Recorded data:
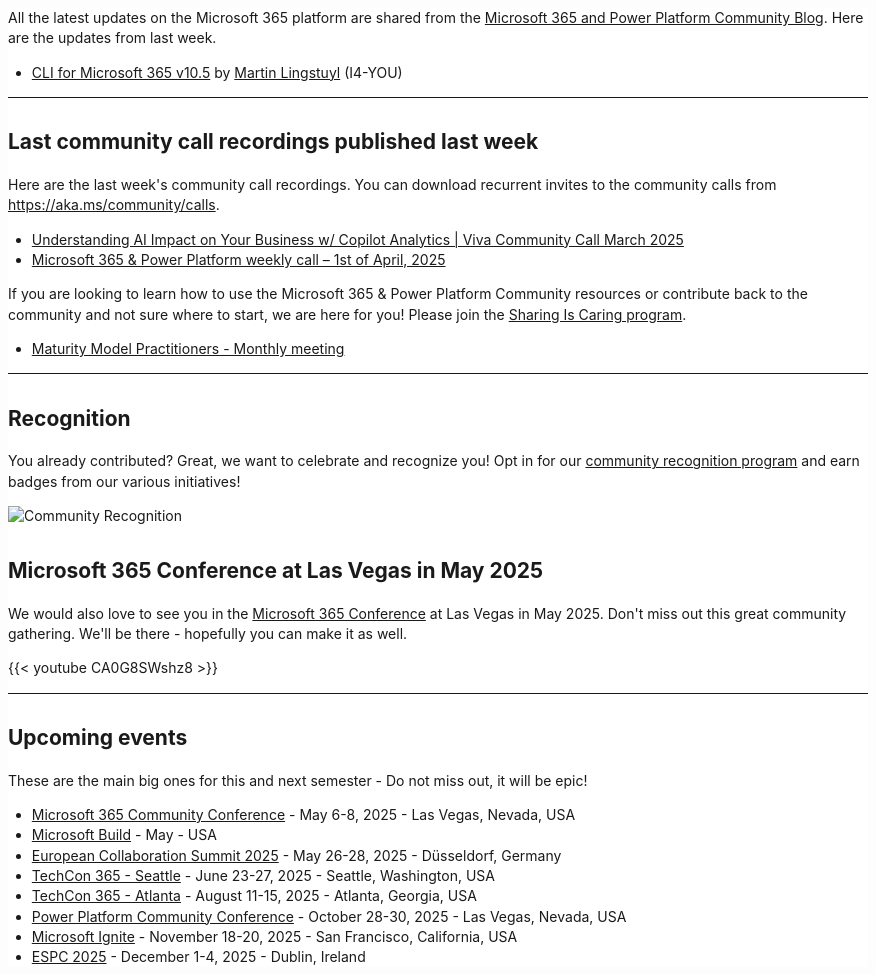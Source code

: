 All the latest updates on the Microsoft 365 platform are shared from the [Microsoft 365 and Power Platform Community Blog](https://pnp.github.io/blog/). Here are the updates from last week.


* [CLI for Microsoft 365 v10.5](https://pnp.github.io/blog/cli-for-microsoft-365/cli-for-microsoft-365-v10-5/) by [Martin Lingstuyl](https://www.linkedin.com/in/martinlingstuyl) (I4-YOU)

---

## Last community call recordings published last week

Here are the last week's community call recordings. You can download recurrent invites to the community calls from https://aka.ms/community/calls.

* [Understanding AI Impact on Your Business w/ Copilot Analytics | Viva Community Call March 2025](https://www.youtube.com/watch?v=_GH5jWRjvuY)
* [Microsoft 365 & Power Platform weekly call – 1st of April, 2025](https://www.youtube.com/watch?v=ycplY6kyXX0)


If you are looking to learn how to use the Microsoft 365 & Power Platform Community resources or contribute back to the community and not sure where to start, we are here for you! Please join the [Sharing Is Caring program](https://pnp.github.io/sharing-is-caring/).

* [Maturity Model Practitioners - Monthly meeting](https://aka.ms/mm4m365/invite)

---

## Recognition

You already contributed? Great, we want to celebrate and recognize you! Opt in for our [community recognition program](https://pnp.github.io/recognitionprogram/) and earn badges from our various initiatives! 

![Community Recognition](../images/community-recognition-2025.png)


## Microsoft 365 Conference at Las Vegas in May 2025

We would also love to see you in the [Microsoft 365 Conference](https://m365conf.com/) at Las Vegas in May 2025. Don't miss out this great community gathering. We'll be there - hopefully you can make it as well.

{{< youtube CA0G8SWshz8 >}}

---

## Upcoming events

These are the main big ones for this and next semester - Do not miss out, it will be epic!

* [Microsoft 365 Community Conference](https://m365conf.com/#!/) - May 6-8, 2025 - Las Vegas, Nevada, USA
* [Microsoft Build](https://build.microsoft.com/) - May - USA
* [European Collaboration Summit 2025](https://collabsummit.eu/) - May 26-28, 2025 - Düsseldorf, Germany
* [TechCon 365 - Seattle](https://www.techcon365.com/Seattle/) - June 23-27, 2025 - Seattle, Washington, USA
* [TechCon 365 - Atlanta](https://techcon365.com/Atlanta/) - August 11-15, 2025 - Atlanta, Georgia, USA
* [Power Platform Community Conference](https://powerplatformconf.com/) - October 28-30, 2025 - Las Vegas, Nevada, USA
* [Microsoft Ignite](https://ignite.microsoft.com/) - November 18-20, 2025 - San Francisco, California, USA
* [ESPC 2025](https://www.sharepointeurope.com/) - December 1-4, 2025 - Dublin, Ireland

▸ **Work to be completed**:
Print all the lines above again exactly, without any pictures.

▸ **Response**:
Source code

: All the latest updates on the Microsoft 365 platform are shared from the [Microsoft 365 and Power Platform Community Blog](https://pnp.github.io/blog/). Here are the updates from last week.


* [CLI for Microsoft 365 v10.5](https://pnp.github.io/blog/cli-for-microsoft-365/cli-for-microsoft-365-v10-5/) by [Martin Lingstuyl](https://www.linkedin.com/in/martinlingstuyl) (I4-YOU)

---

## Last community call recordings published last week

Here are the last week's community call recordings. You can download recurrent invites to the community calls from https://aka.ms/community/calls.

* [Understanding AI Impact on Your Business w/ Copilot Analytics | Viva Community Call March 2025](https://www.youtube.com/watch?v=_GH5jWRjvuY)
* [Microsoft 365 & Power Platform weekly call – 1st of April, 2025](https://www.youtube.com/watch?v=ycplY6kyXX0)


If you are looking to learn how to use the Microsoft 365 & Power Platform Community resources or contribute back to the community and not sure where to start, we are here for you! Please join the [Sharing Is Caring program](https://pnp.github.io/sharing-is-caring/).

* [Maturity Model Practitioners - Monthly meeting](https://aka.ms/mm4m365/invite)

---

## Recognition

You already contributed? Great, we want to celebrate and recognize you! Opt in for our [community recognition program](https://pnp.github.io/recognitionprogram/) and earn badges from our various initiatives! 

![Community Recognition](../images/community-recognition-2025.png)


## Microsoft 365 Conference at Las Vegas in May 2025

We would also love to see you in the [Microsoft 365 Conference](https://m365conf.com/) at Las Vegas in May 2025. Don't miss out this great community gathering. We'll be there - hopefully you can make it as well.

{{< youtube CA0G8SWshz8 >}}

---

## Upcoming events

These are the main big ones for this and next semester - Do not miss out, it will be epic!

* [Microsoft 365 Community Conference](https://m365conf.com/#!/) - May 6-8, 2025 - Las Vegas, Nevada, USA
* [Microsoft Build](https://build.microsoft.com/) - May - USA
* [European Collaboration Summit 2025](https://collabsummit.eu/) - May 26-28, 2025 - Düsseldorf, Germany
* [TechCon 365 - Seattle](https://www.techcon365.com/Seattle/) - June 23-27, 2025 - Seattle, Washington, USA
* [TechCon 365 - Atlanta](https://techcon365.com/Atlanta/) - August 11-15, 2025 - Atlanta, Georgia, USA
* [Power Platform Community Conference](https://powerplatformconf.com/) - October 28-30, 2025 - Las Vegas, Nevada, USA
* [Microsoft Ignite](https://ignite.microsoft.com/) - November 18-20, 2025 - San Francisco, California, USA
* [ESPC 2025](https://www.sharepointeurope.com/) - December 1-4, 2025 - Dublin, Ireland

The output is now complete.